Bandlaufwerke sind anfällig und ein bisschen mühsam. Immer mal wieder muss der Schreib-/Lese-Kopf gereinigt werden, sonst funktionierts nicht mehr. Und bei magnetischen Feldern kanns gefährlich werden. Aber es gibt doch neu von Imation diese RDX-Laufwerke, für die nun auch andere Hersteller wie HP Medien produzieren:

https://www.openshopping.ch/popup_produkt.php?artikel_nr=Q2040A&preis=

Ich sichere mit dem Langmeier auf diese Medien, und nehme die Medien täglich mit nach Hause. Ist das sicherste.


----------



## chmee (22. September 2009)

RDX klingt interessant. Wow. Danke für die Info.


----------



## zeroize (22. September 2009)

Wie wichtig sind dir diese Daten? 5000,- Euro für ein gutes LTO-Laufwerk auszugeben ist nicht viel - bedenkt man, wie viel der Verlust der Daten an Kosten zur Folge hätte.
Ich nutze im Betrieb ein Staging-Verfahren erst "to Disk" und anschließend auf LTO-Laufwerk und TL.
Wichtig ist aber auch - wie schnell kommst du wieder an die Daten? Defektes LTO? Kaputter Server ohne Backupserver? ;-) Aber Spaß bei Seite - wichtige Daten werden bei mir privat auch nur "einfach" gesichert - denn die meisten Daten sind (zwar über Arbeitsaufwand) wiederbeschaffbar.


----------



## Jan-Frederik Stieler (22. September 2009)

Hi,
also das sind Arbeitsdaten deshalb auch der relativ hohe Aufwand.
Auf die Backups hoffe ich doch wohl nie drauf zuzugreifen zu müssen.
Was die Lagerdauer betrifft keine Ahnung. Also die Daten sind ja schon unser Kapital.
Deshalb wird das schon min. ein zwei jahre sein wenn nicht mehr.

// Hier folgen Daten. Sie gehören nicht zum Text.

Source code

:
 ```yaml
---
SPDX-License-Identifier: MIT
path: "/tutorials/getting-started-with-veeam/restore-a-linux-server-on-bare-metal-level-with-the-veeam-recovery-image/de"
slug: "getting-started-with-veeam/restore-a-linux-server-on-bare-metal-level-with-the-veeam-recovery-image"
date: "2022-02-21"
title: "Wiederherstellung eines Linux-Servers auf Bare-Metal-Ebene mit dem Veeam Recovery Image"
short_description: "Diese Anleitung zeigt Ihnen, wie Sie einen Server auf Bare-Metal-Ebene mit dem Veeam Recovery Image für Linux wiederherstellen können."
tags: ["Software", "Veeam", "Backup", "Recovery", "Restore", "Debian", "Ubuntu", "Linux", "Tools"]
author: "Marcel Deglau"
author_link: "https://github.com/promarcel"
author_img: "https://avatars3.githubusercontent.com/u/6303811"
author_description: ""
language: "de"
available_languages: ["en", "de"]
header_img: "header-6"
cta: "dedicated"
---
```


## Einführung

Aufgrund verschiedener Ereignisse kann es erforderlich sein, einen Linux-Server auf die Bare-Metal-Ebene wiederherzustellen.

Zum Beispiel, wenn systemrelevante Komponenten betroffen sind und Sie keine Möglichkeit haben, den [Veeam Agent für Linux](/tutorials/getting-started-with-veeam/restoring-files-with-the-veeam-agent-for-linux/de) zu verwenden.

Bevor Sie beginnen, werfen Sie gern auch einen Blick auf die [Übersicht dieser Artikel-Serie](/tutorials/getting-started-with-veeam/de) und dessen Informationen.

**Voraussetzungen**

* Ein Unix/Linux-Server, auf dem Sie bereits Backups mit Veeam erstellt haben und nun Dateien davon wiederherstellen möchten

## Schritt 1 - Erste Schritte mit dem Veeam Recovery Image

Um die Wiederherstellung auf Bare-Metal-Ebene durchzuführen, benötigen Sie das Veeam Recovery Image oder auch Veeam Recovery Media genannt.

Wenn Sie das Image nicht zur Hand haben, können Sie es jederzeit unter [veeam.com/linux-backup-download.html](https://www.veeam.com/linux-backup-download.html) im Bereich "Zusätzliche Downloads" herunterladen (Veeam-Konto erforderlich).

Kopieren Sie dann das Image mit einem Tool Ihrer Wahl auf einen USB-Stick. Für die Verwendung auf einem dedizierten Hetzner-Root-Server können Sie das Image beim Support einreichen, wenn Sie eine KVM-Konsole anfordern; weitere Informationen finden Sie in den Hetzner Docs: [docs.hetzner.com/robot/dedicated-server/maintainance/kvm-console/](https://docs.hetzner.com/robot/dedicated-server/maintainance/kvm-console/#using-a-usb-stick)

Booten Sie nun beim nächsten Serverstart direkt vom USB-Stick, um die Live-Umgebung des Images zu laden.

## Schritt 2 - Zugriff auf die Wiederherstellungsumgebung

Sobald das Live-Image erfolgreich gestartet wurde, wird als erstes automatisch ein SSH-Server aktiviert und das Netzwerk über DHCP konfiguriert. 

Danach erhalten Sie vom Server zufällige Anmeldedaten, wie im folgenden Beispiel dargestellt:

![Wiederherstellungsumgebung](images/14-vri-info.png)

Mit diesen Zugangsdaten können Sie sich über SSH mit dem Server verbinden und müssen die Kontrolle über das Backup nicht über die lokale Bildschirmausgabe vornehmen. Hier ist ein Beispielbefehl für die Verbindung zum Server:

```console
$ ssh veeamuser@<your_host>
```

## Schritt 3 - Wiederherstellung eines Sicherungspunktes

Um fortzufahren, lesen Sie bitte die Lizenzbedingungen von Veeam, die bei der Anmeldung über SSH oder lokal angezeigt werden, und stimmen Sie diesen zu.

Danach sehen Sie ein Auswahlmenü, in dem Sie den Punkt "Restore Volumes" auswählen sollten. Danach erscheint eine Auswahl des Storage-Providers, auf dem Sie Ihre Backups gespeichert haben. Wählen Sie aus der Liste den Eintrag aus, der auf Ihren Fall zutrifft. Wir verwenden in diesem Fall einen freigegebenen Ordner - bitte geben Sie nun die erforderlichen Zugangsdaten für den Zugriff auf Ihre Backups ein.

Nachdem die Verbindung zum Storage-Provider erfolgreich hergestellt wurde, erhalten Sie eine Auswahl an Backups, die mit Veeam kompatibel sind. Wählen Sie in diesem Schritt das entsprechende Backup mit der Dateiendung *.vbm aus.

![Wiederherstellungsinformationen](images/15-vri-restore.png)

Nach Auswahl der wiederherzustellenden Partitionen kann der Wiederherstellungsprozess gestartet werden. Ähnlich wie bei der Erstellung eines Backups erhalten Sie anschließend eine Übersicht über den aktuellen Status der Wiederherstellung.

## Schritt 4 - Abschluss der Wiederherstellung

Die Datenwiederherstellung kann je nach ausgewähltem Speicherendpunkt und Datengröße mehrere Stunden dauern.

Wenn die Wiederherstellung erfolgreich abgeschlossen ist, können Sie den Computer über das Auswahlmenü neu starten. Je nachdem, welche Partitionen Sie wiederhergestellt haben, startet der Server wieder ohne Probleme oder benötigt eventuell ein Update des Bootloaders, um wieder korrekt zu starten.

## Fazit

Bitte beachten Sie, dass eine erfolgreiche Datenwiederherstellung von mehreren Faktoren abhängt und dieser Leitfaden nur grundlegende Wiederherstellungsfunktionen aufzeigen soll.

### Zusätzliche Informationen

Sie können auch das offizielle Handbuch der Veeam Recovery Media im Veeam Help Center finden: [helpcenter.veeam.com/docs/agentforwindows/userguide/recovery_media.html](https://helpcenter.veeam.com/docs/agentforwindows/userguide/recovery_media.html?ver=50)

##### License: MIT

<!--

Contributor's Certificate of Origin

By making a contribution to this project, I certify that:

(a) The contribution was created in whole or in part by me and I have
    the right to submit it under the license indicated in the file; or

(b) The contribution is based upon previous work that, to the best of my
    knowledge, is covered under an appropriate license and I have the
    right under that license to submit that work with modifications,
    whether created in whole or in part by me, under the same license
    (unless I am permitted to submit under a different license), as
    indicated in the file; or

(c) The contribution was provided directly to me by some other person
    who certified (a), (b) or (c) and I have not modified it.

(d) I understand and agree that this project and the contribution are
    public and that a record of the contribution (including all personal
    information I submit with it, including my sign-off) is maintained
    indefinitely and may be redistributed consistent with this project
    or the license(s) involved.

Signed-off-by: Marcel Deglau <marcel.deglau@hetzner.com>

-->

Also insgesamt passen auf die NAS 3.6 TB daswird zwar hoffentlich noch etwas dauern bis die voll sind aber die habne auch schon einiges an Geld gekostet deshalb wäre es tol wenn sne Lösung gibt die nicht ganz so viel Geld verschlingt. Weil Geld ist momentan nicht mehr wirklich vorhanden.
Die RDX laufwerke kosten ja auch schon ca. 2500 euro.

Gruß


----------



## chmee (22. September 2009)

Ach ja, noch eine Frage. Soll es eher Archiv oder eher Backup sein?

Bei Backup würde ich einfach ein zweites NAS mit Raid1 hinstellen und nachts rüberziehen, idealerweise in einem anderen Raum, besser noch per WAN. Weder Raid5 noch ein zweites Nas hilft, wenn Brand, Einbruch, Zerstörungswut oder Wasserschaden alles zerstört.

Bei Archivgedanken dann wohl alles Vorhergesagte.

mfg chmee

Übrigens sehe ich RDX-Laufwerke ab 250Eur. Suche ich etwa falsch?


----------



## ronaldh (22. September 2009)

Wenn es sich um Arbeitsdaten handelt, kommst Du um ein professionelles Sicherungssystem nicht herum. Bänder haben ja auch den Vorteil, dass man einen Satz beiseite legen kann.

Eine Sicherung hilft ja nicht nur dagegen, dass eine komplette Festplatte abraucht. Mir ist es schon geschehen, dass einige wichtige Dateien kaputt waren, und keiner hat es über Monate gemerkt (weil die Dateien in der Zwischenzeit nicht benötigt wurden). Da war es sehr hilfreich, dass noch ein Band von vor dem Defekt vorhanden war. 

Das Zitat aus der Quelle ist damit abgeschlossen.